The ask has only expanded. The person founders are looking for now needs to have strong product sense, deeply understand the customer, build all the messaging and positioning, have a viral sense, define the category, build community, have taste, be technical enough to set up AI systems and chain together all the right agents, be analytical and data-driven, know which channels to prioritize and how to unlock them without burning cash, build brand identity from scratch, and optimize everything to drive meaningful revenue. Simultaneously. The GTM person is expected to be the entire commercial engine of the company.
The old GTM hire ran campaigns. The new one builds the systems that run them.
The old one wrote copy. The new one builds the agents that generate, test, and iterate on hundreds of variations while they sleep.
The old one reported on what happened. The new one built the infrastructure that tells them in real time.
The old one had a channel strategy. The new one has a distribution engine that compounds without them.
The job didn't get harder. It became a different job entirely. And the people who understand this are building their own companies.
Here is what nobody is saying out loud about why this is happening. Distribution is becoming the real differentiator. VC money is commoditized. Who you take it from matters less than what you do with it. The smartest people in the room are aligned: GTM and marketing are the scarcest and most valuable functions in the AI age.
And the talent to fill that role is disappearing. With AI making it possible for one person to build what used to require a full team, the A players aren't looking for jobs anymore. They're starting companies. You're not competing with other startups for this person. You're competing with the option of them just doing it themselves.
At some point the answer becomes obvious. What I've always loved is being close to multiple founders at once, going deep on different problems, seeing the patterns across companies. As an employee that's impossible. With AI as the backbone, it's not.
But the tools are only part of it. The other part is something you can't build overnight.
Over ten years I've built something I didn't have a name for until recently.

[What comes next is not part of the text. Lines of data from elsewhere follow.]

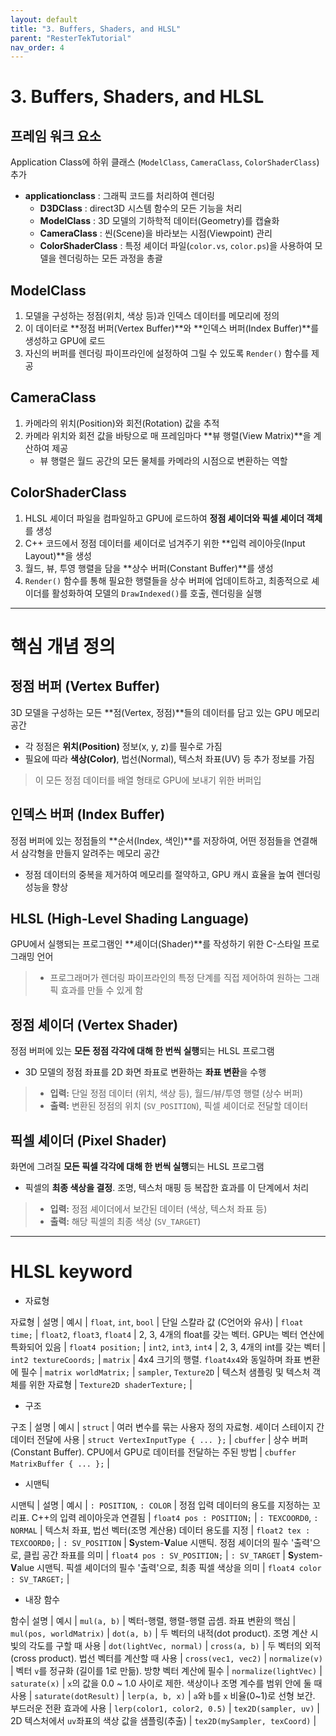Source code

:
 ```yaml
---
layout: default
title: "3. Buffers, Shaders, and HLSL"
parent: "ResterTekTutorial"
nav_order: 4
---
```


# 3. Buffers, Shaders, and HLSL

## 프레임 워크 요소
Application Class에 하위 클래스 (`ModelClass`, `CameraClass`, `ColorShaderClass`) 추가

- **applicationclass** : 그래픽 코드를 처리하여 렌더링
  - **D3DClass** : direct3D 시스템 함수의 모든 기능을 처리
  - **ModelClass** : 3D 모델의 기하학적 데이터(Geometry)를 캡슐화
  - **CameraClass** : 씬(Scene)을 바라보는 시점(Viewpoint) 관리
  - **ColorShaderClass** : 특정 셰이더 파일(`color.vs`, `color.ps`)을 사용하여 모델을 렌더링하는 모든 과정을 총괄


## ModelClass
1.  모델을 구성하는 정점(위치, 색상 등)과 인덱스 데이터를 메모리에 정의
2.  이 데이터로 **정점 버퍼(Vertex Buffer)**와 **인덱스 버퍼(Index Buffer)**를 생성하고 GPU에 로드
3.  자신의 버퍼를 렌더링 파이프라인에 설정하여 그릴 수 있도록 `Render()` 함수를 제공

## CameraClass
1.  카메라의 위치(Position)와 회전(Rotation) 값을 추적
2.  카메라 위치와 회전 값을 바탕으로 매 프레임마다 **뷰 행렬(View Matrix)**을 계산하여 제공
    - 뷰 행렬은 월드 공간의 모든 물체를 카메라의 시점으로 변환하는 역할

## ColorShaderClass
1.  HLSL 셰이더 파일을 컴파일하고 GPU에 로드하여 **정점 셰이더와 픽셀 셰이더 객체**를 생성
2.  C++ 코드에서 정점 데이터를 셰이더로 넘겨주기 위한 **입력 레이아웃(Input Layout)**을 생성
3.  월드, 뷰, 투영 행렬을 담을 **상수 버퍼(Constant Buffer)**를 생성
4.  `Render()` 함수를 통해 필요한 행렬들을 상수 버퍼에 업데이트하고, 최종적으로 셰이더를 활성화하여 모델의 `DrawIndexed()`를 호출, 렌더링을 실행

---

# 핵심 개념 정의

## 정점 버퍼 (Vertex Buffer)
3D 모델을 구성하는 모든 **점(Vertex, 정점)**들의 데이터를 담고 있는 GPU 메모리 공간

- 각 정점은 **위치(Position)** 정보(x, y, z)를 필수로 가짐
- 필요에 따라 **색상(Color)**, 법선(Normal), 텍스처 좌표(UV) 등 추가 정보를 가짐
> 이 모든 정점 데이터를 배열 형태로 GPU에 보내기 위한 버퍼입

## 인덱스 버퍼 (Index Buffer)
정점 버퍼에 있는 정점들의 **순서(Index, 색인)**를 저장하여, 어떤 정점들을 연결해서 삼각형을 만들지 알려주는 메모리 공간

- 정점 데이터의 중복을 제거하여 메모리를 절약하고, GPU 캐시 효율을 높여 렌더링 성능을 향상

## HLSL (High-Level Shading Language)
GPU에서 실행되는 프로그램인 **셰이더(Shader)**를 작성하기 위한 C-스타일 프로그래밍 언어

>- 프로그래머가 렌더링 파이프라인의 특정 단계를 직접 제어하여 원하는 그래픽 효과를 만들 수 있게 함

## 정점 셰이더 (Vertex Shader)
정점 버퍼에 있는 **모든 정점 각각에 대해 한 번씩 실행**되는 HLSL 프로그램

- 3D 모델의 정점 좌표를 2D 화면 좌표로 변환하는 **좌표 변환**을 수행

> - **입력:** 단일 정점 데이터 (위치, 색상 등), 월드/뷰/투영 행렬 (상수 버퍼)
> - **출력:** 변환된 정점의 위치 (`SV_POSITION`), 픽셀 셰이더로 전달할 데이터

## 픽셀 셰이더 (Pixel Shader)
화면에 그려질 **모든 픽셀 각각에 대해 한 번씩 실행**되는 HLSL 프로그램

- 픽셀의 **최종 색상을 결정**. 조명, 텍스처 매핑 등 복잡한 효과를 이 단계에서 처리

> - **입력:** 정점 셰이더에서 보간된 데이터 (색상, 텍스처 좌표 등)
> - **출력:** 해당 픽셀의 최종 색상 (`SV_TARGET`)

---

# HLSL keyword

- 자료형 

자료형 | 설명 | 예시 |
`float`, `int`, `bool` | 단일 스칼라 값 (C언어와 유사) | `float time;` |
`float2`, `float3`, `float4` | 2, 3, 4개의 float를 갖는 벡터. GPU는 벡터 연산에 특화되어 있음 | `float4 position;` |
`int2`, `int3`, `int4` | 2, 3, 4개의 int를 갖는 벡터 | `int2 textureCoords;` |
`matrix` | 4x4 크기의 행렬. `float4x4`와 동일하며 좌표 변환에 필수 | `matrix worldMatrix;` |
`sampler`, `Texture2D` | 텍스처 샘플링 및 텍스처 객체를 위한 자료형 | `Texture2D shaderTexture;` |

- 구조

구조 | 설명 | 예시 |
 `struct` | 여러 변수를 묶는 사용자 정의 자료형. 셰이더 스테이지 간 데이터 전달에 사용 | `struct VertexInputType { ... };` |
 `cbuffer` | 상수 버퍼(Constant Buffer). CPU에서 GPU로 데이터를 전달하는 주된 방법 | `cbuffer MatrixBuffer { ... };` |

- 시맨틱

시맨틱 | 설명 | 예시 |
 `: POSITION`, `: COLOR` | 정점 입력 데이터의 용도를 지정하는 꼬리표. C++의 입력 레이아웃과 연결됨 | `float4 pos : POSITION;` |
`: TEXCOORD0`, `: NORMAL` | 텍스처 좌표, 법선 벡터(조명 계산용) 데이터 용도를 지정 | `float2 tex : TEXCOORD0;` |
`: SV_POSITION` | **S**ystem-**V**alue 시맨틱. 정점 셰이더의 필수 '출력'으로, 클립 공간 좌표를 의미 | `float4 pos : SV_POSITION;` |
`: SV_TARGET` | **S**ystem-**V**alue 시맨틱. 픽셀 셰이더의 필수 '출력'으로, 최종 픽셀 색상을 의미 | `float4 color : SV_TARGET;` |

- 내장 함수

함수| 설명 | 예시 |
 `mul(a, b)` | 벡터-행렬, 행렬-행렬 곱셈. 좌표 변환의 핵심 | `mul(pos, worldMatrix)` |
`dot(a, b)` | 두 벡터의 내적(dot product). 조명 계산 시 빛의 각도를 구할 때 사용 | `dot(lightVec, normal)` |
`cross(a, b)` | 두 벡터의 외적(cross product). 법선 벡터를 계산할 때 사용 | `cross(vec1, vec2)` |
`normalize(v)` | 벡터 `v`를 정규화 (길이를 1로 만듦). 방향 벡터 계산에 필수 | `normalize(lightVec)` |
`saturate(x)` | `x`의 값을 0.0 ~ 1.0 사이로 제한. 색상이나 조명 계수를 범위 안에 둘 때 사용 | `saturate(dotResult)` |
`lerp(a, b, x)` | `a`와 `b`를 `x` 비율(0~1)로 선형 보간. 부드러운 전환 효과에 사용 | `lerp(color1, color2, 0.5)` |
`tex2D(sampler, uv)` | 2D 텍스처에서 `uv`좌표의 색상 값을 샘플링(추출) | `tex2D(mySampler, texCoord)` |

A network of people who never show up in the credits. The creative directors who built the campaigns everyone in the industry studied and copied but who have no public profile. The growth operators who took companies from zero to category but who prefer the work to the attention. The brand architects, the viral engineers, the community builders who are behind some of the most culturally significant things that happened on the internet in the last decade, and who are not wasting their time posting cringe takes on Twitter.
We are not influencers. We are not thought leaders. We do not jester for everyone's entertainment online. We do the dirty work, the details that make things brilliant, clever, and memorable. We are the puppeteers. We control what goes viral and what becomes culturally relevant. And most of the world has no idea who we are.
I refer to my network as the Internet's Illuminati.
I've spent a decade in rooms with these people. Learning from them, being shaped by how they think, building my own frameworks from everything they taught me. That compounded understanding is what I'm bringing to my next thing.
We are building the AI-native GTM co-founder firm. Two people. My brother and I. The narrative weapon and the operator who operationalizes it. Four companies at a time. We take equity. We only say yes to founders we'd be proud to be shareholders in.
We're calling it Indelible. The window is shorter than you think.